- [Activity]: Give the number of lines in the data below where the string "https" occurs, and nothing else.

Segment Open

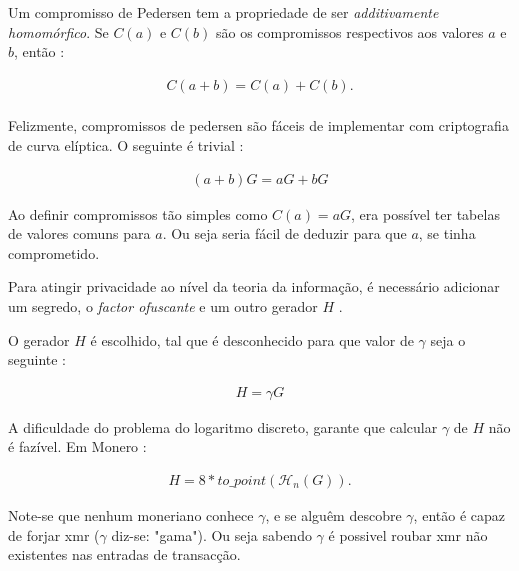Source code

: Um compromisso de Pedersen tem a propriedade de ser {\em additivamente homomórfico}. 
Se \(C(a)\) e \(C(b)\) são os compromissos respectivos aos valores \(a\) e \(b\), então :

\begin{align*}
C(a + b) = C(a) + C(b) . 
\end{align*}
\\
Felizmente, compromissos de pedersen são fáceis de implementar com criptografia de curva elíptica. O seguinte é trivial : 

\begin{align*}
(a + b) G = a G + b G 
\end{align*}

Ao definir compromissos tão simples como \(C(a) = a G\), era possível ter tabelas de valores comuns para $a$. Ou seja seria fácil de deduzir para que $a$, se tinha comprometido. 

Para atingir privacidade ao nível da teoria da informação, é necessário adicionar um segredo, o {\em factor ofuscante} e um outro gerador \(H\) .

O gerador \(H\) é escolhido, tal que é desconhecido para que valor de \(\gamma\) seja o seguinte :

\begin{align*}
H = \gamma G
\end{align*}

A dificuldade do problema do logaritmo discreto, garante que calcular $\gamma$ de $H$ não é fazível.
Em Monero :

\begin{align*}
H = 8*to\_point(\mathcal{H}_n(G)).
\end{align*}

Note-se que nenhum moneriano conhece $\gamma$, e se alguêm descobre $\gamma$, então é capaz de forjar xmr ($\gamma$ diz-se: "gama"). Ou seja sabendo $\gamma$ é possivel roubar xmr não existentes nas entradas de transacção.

Segment Closed
Segment Open

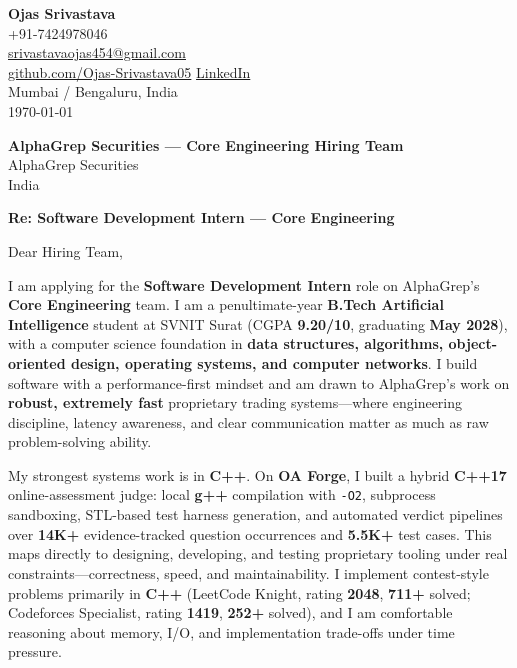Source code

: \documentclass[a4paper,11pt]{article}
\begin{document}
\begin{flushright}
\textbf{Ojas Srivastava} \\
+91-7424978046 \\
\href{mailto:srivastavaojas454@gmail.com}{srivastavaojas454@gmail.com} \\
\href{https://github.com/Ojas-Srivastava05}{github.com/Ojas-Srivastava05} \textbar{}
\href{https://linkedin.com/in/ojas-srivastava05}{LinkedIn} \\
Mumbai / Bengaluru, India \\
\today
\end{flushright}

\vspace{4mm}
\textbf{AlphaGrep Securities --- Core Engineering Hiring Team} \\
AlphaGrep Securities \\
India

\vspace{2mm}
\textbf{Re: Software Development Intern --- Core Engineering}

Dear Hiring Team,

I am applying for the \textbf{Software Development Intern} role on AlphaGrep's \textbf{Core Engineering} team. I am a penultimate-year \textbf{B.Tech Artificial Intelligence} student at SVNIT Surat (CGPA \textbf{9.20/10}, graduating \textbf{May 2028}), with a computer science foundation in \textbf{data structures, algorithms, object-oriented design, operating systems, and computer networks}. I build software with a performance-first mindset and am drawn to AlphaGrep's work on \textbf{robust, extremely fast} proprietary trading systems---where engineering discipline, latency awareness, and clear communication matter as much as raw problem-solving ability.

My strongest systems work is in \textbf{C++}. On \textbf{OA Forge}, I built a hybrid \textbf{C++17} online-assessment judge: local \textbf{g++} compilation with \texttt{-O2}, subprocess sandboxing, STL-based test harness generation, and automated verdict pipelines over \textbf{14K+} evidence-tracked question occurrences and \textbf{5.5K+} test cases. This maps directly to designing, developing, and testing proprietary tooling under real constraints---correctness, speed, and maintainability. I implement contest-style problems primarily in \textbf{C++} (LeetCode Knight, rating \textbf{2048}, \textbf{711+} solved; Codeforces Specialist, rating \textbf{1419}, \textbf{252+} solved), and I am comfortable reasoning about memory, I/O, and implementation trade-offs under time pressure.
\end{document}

Segment Closed

- [Response]: 2